For Moore, the Virginia Senior Games provides an opportunity to develop more comfort with tournament play and to have fun. “Everybody at the Games is very friendly, and they all root for one another,” Moore said. “It’s always fun!”

Athletes: The Astrops: Rob, 66, and Cecil, 64

Events: 5k, 10k, 1500m

Medals: gold (5k) (Cecil), bronze (10k), silver (1500m) (Rob)

Rob and Cecil Astrop believe the couple that runs together, stays together. Between the two of them, they have run over 100 marathons.

Cecil won the Richmond Marathon back in 1989 and 1991, and was runner-up in 1992. Now, after 34 years of marriage, they still run about 40 to 50 miles a week, and they recently completed the Illinois Marathon.

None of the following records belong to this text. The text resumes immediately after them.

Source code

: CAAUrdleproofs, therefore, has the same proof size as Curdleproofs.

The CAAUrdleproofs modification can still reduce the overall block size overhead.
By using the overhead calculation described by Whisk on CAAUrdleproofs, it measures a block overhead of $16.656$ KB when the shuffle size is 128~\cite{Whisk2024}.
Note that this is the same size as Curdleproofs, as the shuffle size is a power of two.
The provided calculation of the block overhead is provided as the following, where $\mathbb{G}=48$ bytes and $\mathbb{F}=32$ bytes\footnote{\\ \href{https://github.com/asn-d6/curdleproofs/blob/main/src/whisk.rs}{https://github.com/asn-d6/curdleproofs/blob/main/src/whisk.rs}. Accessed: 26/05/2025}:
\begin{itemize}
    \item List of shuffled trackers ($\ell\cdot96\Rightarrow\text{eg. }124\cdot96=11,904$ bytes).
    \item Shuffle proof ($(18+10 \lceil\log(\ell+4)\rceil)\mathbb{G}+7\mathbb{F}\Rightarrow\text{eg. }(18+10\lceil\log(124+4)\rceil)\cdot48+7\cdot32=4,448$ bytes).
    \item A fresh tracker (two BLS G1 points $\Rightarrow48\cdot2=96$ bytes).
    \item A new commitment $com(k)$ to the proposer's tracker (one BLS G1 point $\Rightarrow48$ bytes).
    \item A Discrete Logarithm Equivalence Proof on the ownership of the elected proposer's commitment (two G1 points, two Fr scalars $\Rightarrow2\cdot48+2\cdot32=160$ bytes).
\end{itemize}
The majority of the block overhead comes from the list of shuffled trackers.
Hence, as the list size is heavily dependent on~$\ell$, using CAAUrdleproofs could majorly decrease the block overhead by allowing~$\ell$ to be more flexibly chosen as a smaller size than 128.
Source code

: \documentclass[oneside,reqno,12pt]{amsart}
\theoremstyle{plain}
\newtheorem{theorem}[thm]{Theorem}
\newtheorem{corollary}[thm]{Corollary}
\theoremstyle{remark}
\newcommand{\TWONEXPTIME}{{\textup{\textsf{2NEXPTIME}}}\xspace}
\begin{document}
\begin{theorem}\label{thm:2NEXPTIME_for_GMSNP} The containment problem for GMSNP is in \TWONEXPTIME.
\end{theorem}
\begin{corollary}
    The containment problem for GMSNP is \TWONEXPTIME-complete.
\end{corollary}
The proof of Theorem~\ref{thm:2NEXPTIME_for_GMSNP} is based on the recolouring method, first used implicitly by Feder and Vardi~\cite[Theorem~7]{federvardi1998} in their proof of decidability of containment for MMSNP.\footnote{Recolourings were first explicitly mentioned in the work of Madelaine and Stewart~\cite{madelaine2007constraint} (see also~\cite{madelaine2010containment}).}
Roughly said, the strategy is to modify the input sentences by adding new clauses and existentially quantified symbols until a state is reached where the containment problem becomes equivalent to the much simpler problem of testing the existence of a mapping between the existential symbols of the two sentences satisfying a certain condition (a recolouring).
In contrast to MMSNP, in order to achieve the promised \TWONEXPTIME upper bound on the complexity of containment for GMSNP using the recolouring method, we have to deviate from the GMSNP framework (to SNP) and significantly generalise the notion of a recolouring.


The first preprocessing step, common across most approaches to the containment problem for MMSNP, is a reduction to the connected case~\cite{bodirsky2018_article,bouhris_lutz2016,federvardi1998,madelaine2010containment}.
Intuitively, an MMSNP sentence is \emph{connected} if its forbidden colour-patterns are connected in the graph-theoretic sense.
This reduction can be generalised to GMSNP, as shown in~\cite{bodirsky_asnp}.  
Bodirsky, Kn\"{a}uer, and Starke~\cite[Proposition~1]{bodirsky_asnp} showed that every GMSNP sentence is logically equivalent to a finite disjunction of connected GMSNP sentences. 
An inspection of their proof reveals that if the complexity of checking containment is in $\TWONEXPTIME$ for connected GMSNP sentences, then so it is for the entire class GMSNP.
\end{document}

For the Astrops, the Virginia Senior Games mark one of many opportunities to compete. Each year, Cecil typically runs a couple of marathons a year and a handful of half marathons or 10-milers, while Rob also runs 5k and 10k races. Rob sometimes runs up to 20 races a year, and he frequently finishes in the top two.

One of the Astrops’ reasons for participating in the Virginia Senior Games is to qualify for the National Senior Games held every other year. Generally, the top four participants in each state event — as well as those who meet certain time requirements — are eligible to compete at the national level the following year. Last month, both Rob and Cecil qualified to compete in the National Senior Games to be held in Albuquerque, N.M. in 2019.

After having qualified for the nationals in 2016, the Astrops attended the 2017 National Senior Games in Birmingham, Ala. with over 10,000 fellow competitors ranging in age from 50 to over 100. Cecil placed fourth out of twenty in her age group, and Rob placed tenth out of thirty. They said they were inspired to see 90-something runners still participating in events on the national level.

Ultimately, both Rob and Cecil find joy in being able to keep running. “In the middle of a run, I thank God for letting me suffer this much,” Rob said. “It’s a mental game, but we’re always trying to slow down as slowly as possible.”